[Given information — start]
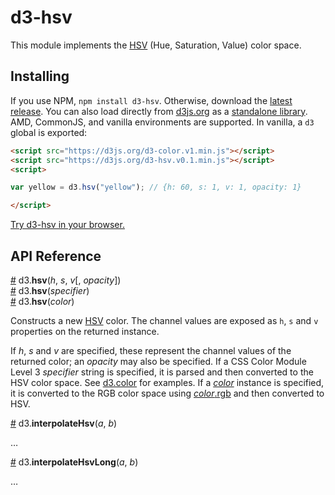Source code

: # d3-hsv

This module implements the [HSV](https://en.wikipedia.org/wiki/HSL_and_HSV) (Hue, Saturation, Value) color space.

## Installing

If you use NPM, `npm install d3-hsv`. Otherwise, download the [latest release](https://github.com/d3/d3-hsv/releases/latest). You can also load directly from [d3js.org](https://d3js.org) as a [standalone library](https://d3js.org/d3-hsv.v0.1.min.js). AMD, CommonJS, and vanilla environments are supported. In vanilla, a `d3` global is exported:

```html
<script src="https://d3js.org/d3-color.v1.min.js"></script>
<script src="https://d3js.org/d3-hsv.v0.1.min.js"></script>
<script>

var yellow = d3.hsv("yellow"); // {h: 60, s: 1, v: 1, opacity: 1}

</script>
```

[Try d3-hsv in your browser.](https://tonicdev.com/npm/d3-hsv)

## API Reference

<a name="hsv" href="#hsv">#</a> d3.<b>hsv</b>(<i>h</i>, <i>s</i>, <i>v</i>[, <i>opacity</i>])<br>
<a href="#hsv">#</a> d3.<b>hsv</b>(<i>specifier</i>)<br>
<a href="#hsv">#</a> d3.<b>hsv</b>(<i>color</i>)<br>

Constructs a new [HSV](https://en.wikipedia.org/wiki/HSL_and_HSV) color. The channel values are exposed as `h`, `s` and `v` properties on the returned instance.

If *h*, *s* and *v* are specified, these represent the channel values of the returned color; an *opacity* may also be specified. If a CSS Color Module Level 3 *specifier* string is specified, it is parsed and then converted to the HSV color space. See [d3.color](https://github.com/d3/d3-color#color) for examples. If a [*color*](https://github.com/d3/d3-color#color) instance is specified, it is converted to the RGB color space using [*color*.rgb](https://github.com/d3/d3-color#color_rgb) and then converted to HSV.

<a href="#interpolateHsv">#</a> d3.<b>interpolateHsv</b>(<i>a</i>, <i>b</i>)<br>

…

<a href="#interpolateHsvLong">#</a> d3.<b>interpolateHsvLong</b>(<i>a</i>, <i>b</i>)<br>

…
[Given information — finish]
Exercise brief: Since only the text is wanted, repeat all the records above exactly and omit the pictures.

Exercise answer:
Source code

: # d3-hsv

This module implements the [HSV](https://en.wikipedia.org/wiki/HSL_and_HSV) (Hue, Saturation, Value) color space.

## Installing

If you use NPM, `npm install d3-hsv`. Otherwise, download the [latest release](https://github.com/d3/d3-hsv/releases/latest). You can also load directly from [d3js.org](https://d3js.org) as a [standalone library](https://d3js.org/d3-hsv.v0.1.min.js). AMD, CommonJS, and vanilla environments are supported. In vanilla, a `d3` global is exported:

```html
<script src="https://d3js.org/d3-color.v1.min.js"></script>
<script src="https://d3js.org/d3-hsv.v0.1.min.js"></script>
<script>

var yellow = d3.hsv("yellow"); // {h: 60, s: 1, v: 1, opacity: 1}

</script>
```

[Try d3-hsv in your browser.](https://tonicdev.com/npm/d3-hsv)

## API Reference

<a name="hsv" href="#hsv">#</a> d3.<b>hsv</b>(<i>h</i>, <i>s</i>, <i>v</i>[, <i>opacity</i>])<br>
<a href="#hsv">#</a> d3.<b>hsv</b>(<i>specifier</i>)<br>
<a href="#hsv">#</a> d3.<b>hsv</b>(<i>color</i>)<br>

Constructs a new [HSV](https://en.wikipedia.org/wiki/HSL_and_HSV) color. The channel values are exposed as `h`, `s` and `v` properties on the returned instance.

If *h*, *s* and *v* are specified, these represent the channel values of the returned color; an *opacity* may also be specified. If a CSS Color Module Level 3 *specifier* string is specified, it is parsed and then converted to the HSV color space. See [d3.color](https://github.com/d3/d3-color#color) for examples. If a [*color*](https://github.com/d3/d3-color#color) instance is specified, it is converted to the RGB color space using [*color*.rgb](https://github.com/d3/d3-color#color_rgb) and then converted to HSV.

<a href="#interpolateHsv">#</a> d3.<b>interpolateHsv</b>(<i>a</i>, <i>b</i>)<br>

…

<a href="#interpolateHsvLong">#</a> d3.<b>interpolateHsvLong</b>(<i>a</i>, <i>b</i>)<br>

…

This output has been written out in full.